How do you find the second derivative of parametric function?

Answer 1

Hint: In order to determine to determine the second derivative of parametric function or equations , we have to use the chain rule twice and with the help of the result obtained for first derivative , you will see that the second derivative is equal to division of the derivative with respect to $ t $ of the first derivative with the derivative of $ x $ with respect to t.

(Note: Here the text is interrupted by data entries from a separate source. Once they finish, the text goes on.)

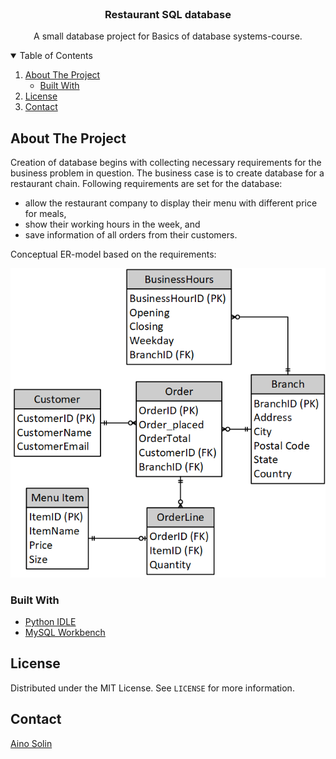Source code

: <!-- PROJECT LOGO -->
<br />
<p align="center">
  </a>

  <h3 align="center">Restaurant SQL database</h3>

  <p align="center">
    A small database project for Basics of database systems-course.
  </p>
</p>



<!-- TABLE OF CONTENTS -->
<details open="open">
  <summary>Table of Contents</summary>
  <ol>
    <li>
      <a href="#about-the-project">About The Project</a>
      <ul>
        <li><a href="#built-with">Built With</a></li>
      </ul>
    </li>
    <li><a href="#license">License</a></li>
    <li><a href="#contact">Contact</a></li>
  </ol>
</details>



<!-- ABOUT THE PROJECT -->
## About The Project

Creation of database begins with collecting necessary requirements for the business problem in question. The business case is to create database for a restaurant chain. Following requirements are set for the database:

* allow the restaurant company to display their menu with different price for meals,
* show their working hours in the week, and
* save information of all orders from their customers.

Conceptual ER-model based on the requirements:

![Conceptual ER Model](https://github.com/ainosolin/Restaurant-SQL-DB/blob/master/Files/Conceptual.png?raw=true)

### Built With

* [Python IDLE](https://docs.python.org/3/library/idle.html)
* [MySQL Workbench](https://www.mysql.com/products/workbench/)

<!-- LICENSE -->
## License

Distributed under the MIT License. See `LICENSE` for more information.

<!-- CONTACT -->
## Contact

[Aino Solin](https://www.linkedin.com/in/ainosolin/)
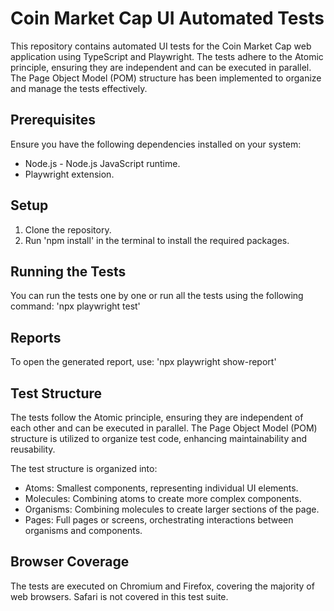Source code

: 
# Coin Market Cap UI Automated Tests
This repository contains automated UI tests for the Coin Market Cap web application using TypeScript and Playwright. The tests adhere to the Atomic principle, ensuring they are independent and can be executed in parallel. The Page Object Model (POM) structure has been implemented to organize and manage the tests effectively.

## Prerequisites
Ensure you have the following dependencies installed on your system:

- Node.js - Node.js JavaScript runtime.
- Playwright extension.

## Setup
1. Clone the repository.
2. Run 'npm install' in the terminal to install the required packages.

## Running the Tests
You can run the tests one by one or run all the tests using the following command:
'npx playwright test'

## Reports
To open the generated report, use:
'npx playwright show-report'

## Test Structure
The tests follow the Atomic principle, ensuring they are independent of each other and can be executed in parallel. The Page Object Model (POM) structure is utilized to organize test code, enhancing maintainability and reusability.

The test structure is organized into:

- Atoms: Smallest components, representing individual UI elements.
- Molecules: Combining atoms to create more complex components.
- Organisms: Combining molecules to create larger sections of the page.
- Pages: Full pages or screens, orchestrating interactions between organisms and components.

## Browser Coverage
The tests are executed on Chromium and Firefox, covering the majority of web browsers. Safari is not covered in this test suite.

Complete step-by-step answer:
To find out the second derivative of a parametric function or equation lets understand what are parametric equations.
Parametric equations are equations in which the dependent variable of derivative i.e. $ x\,and\,y $ are dependent on some other independent third variable $ (t) $ .
 $ x = x\left( t \right) $ and $ y = y\left( t \right) $
Now the first derivative of dependent variable $ y $ with respect to the another dependent variable $ x $ comes to be
 $
  \dfrac{{dy}}{{dx}} = \dfrac{{\dfrac{{dy}}{{dt}}}}{{\dfrac{{dx}}{{dt}}}} \\
  \dfrac{{dy}}{{dx}} = \dfrac{{y'(t)}}{{x'(t)}} \;
  $
Here, $ \dfrac{{dx}}{{dt}} = x'(t) $ denotes the derivative of parametric equation $ x $ with respect to $ t $ and similarly $ \dfrac{{dy}}{{dt}} = y'(t) $ denotes the derivative of parametric equation $ y $ with respect to $ t $ .
Now to calculate the second derivative of parametric equations, we have to use the chain rule twice.
 $
  \dfrac{{{d^2}y}}{{d{x^2}}} = \dfrac{d}{{dx}}\left( {\dfrac{{dy}}{{dx}}} \right) = \dfrac{d}{{dx}}\left( {\dfrac{{\dfrac{{dy}}{{dt}}}}{{\dfrac{{dx}}{{dt}}}}} \right) \\
  \dfrac{{{d^2}y}}{{d{x^2}}} = \dfrac{d}{{dt}}\left( {\dfrac{{\dfrac{{dy}}{{dt}}}}{{\dfrac{{dx}}{{dt}}}}} \right)\dfrac{{dt}}{{dx}} \\
  \dfrac{{{d^2}y}}{{d{x^2}}} = \dfrac{{\dfrac{d}{{dt}}\left( {\dfrac{{\dfrac{{dy}}{{dt}}}}{{\dfrac{{dx}}{{dt}}}}} \right)}}{{\dfrac{{dx}}{{dt}}}} \;
  $
Therefore, to find out the second derivative of the parametric function, find out the derivative with respect to $ t $ of the first derivative and after that divide it by the derivative of $ x $ with respect to t.

Note: 1. Calculus consists of two important concepts one is differentiation and other is integration.
2.What is Differentiation?
It is a method by which we can find the derivative of the function .It is a process through which we can find the instantaneous rate of change in a function based on one of its variables.
Let y = f(x) be a function of x. So the rate of change of $ y $ per unit change in $ x $ is given by:
 $ \dfrac{{dy}}{{dx}} $ .
1.Don’t forget to cross-check your answer at least once.
2.Differentiation is basically the inverse of integration.
3. $ x $ and $ y $ are the dependent variables of the derivative and both $ x $ and $ y $ are dependent on some independent variable $ t $ .